WORK REQUEST:
Line by line, please look for the word "делу" in the following records, then copy each line you find it in.

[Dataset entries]
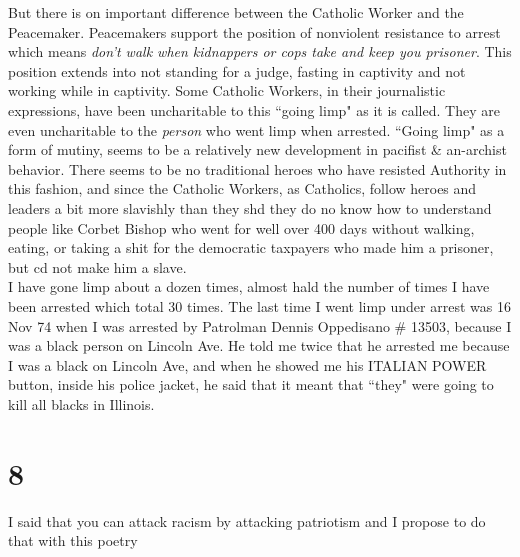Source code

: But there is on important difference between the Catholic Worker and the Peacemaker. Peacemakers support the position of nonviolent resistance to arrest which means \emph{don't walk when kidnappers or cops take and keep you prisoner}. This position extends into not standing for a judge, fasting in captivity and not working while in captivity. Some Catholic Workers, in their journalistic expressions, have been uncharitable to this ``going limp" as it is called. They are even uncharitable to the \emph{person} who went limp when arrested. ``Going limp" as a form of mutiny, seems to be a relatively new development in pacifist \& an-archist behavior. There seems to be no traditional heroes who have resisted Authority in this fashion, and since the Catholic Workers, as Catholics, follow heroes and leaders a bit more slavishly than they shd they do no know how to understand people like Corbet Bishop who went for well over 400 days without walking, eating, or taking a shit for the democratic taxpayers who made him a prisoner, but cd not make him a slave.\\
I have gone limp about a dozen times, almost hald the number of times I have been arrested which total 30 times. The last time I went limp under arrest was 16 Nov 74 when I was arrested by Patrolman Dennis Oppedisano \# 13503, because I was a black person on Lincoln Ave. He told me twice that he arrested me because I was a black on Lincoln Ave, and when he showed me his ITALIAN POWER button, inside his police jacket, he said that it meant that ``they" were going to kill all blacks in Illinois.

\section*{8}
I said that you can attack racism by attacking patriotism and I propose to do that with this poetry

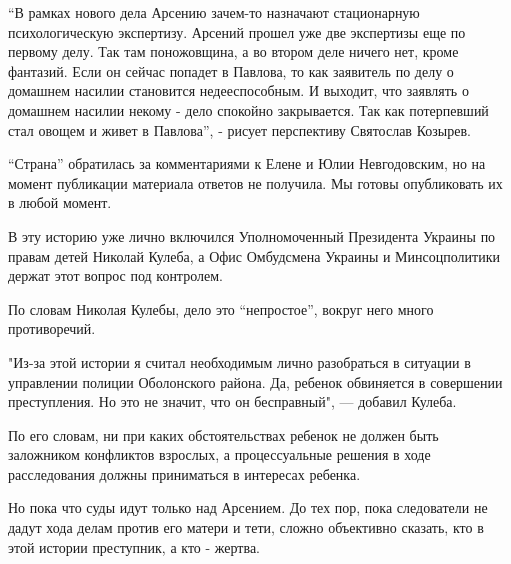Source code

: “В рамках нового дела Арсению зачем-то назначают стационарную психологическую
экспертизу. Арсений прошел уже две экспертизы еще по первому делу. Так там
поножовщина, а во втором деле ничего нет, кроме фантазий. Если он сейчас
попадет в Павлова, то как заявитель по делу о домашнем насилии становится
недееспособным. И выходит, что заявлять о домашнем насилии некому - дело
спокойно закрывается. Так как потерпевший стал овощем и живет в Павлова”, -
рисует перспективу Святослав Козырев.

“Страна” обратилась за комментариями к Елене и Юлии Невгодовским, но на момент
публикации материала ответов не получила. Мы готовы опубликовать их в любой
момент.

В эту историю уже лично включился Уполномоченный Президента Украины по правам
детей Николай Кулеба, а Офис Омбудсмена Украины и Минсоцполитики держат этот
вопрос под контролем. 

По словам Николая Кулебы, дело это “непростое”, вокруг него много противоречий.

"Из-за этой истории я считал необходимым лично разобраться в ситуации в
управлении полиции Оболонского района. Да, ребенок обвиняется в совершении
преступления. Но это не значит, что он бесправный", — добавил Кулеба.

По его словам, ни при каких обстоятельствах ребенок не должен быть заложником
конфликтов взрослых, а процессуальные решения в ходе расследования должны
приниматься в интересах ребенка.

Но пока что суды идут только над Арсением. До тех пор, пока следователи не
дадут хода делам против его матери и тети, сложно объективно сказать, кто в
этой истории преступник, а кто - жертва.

==

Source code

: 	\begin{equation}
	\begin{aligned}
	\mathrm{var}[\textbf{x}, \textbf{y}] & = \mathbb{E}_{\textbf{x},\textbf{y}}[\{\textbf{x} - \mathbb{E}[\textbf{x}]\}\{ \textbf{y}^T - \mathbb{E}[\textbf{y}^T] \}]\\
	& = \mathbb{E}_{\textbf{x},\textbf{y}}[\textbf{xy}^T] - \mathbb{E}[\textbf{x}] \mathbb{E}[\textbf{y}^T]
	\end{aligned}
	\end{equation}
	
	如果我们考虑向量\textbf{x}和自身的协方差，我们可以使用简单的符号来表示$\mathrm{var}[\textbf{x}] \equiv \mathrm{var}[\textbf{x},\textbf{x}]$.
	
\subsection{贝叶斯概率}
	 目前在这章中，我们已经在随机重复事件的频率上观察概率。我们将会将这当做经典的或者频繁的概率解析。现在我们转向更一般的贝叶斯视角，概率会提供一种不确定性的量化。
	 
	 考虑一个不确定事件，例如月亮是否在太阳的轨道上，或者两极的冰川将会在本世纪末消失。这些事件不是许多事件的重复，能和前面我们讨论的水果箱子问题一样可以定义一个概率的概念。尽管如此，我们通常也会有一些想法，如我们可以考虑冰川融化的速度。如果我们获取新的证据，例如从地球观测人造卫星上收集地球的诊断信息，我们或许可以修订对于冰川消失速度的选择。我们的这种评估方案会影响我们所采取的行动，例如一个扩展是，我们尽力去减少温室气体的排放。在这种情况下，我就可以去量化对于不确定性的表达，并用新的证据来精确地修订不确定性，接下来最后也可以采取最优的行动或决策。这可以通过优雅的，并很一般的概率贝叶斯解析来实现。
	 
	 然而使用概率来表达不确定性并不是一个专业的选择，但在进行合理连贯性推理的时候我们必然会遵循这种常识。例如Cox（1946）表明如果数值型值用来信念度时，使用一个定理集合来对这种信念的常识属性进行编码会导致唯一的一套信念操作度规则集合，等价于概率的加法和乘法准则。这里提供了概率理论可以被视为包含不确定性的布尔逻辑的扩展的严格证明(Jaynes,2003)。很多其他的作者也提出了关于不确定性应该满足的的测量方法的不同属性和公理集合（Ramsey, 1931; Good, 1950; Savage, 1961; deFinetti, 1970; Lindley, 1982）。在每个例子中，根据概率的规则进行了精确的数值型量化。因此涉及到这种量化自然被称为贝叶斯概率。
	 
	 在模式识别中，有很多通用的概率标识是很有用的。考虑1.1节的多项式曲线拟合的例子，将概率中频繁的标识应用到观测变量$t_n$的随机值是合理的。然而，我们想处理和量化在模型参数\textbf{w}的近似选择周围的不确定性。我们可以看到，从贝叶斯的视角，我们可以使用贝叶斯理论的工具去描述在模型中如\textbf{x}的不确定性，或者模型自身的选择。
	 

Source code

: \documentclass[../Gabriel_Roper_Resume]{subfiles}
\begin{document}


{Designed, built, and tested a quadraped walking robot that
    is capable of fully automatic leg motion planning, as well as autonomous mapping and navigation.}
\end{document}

RESPONSE FOR THIS EXERCISE:
экспертизу. Арсений прошел уже две экспертизы еще по первому делу. Так там
попадет в Павлова, то как заявитель по делу о домашнем насилии становится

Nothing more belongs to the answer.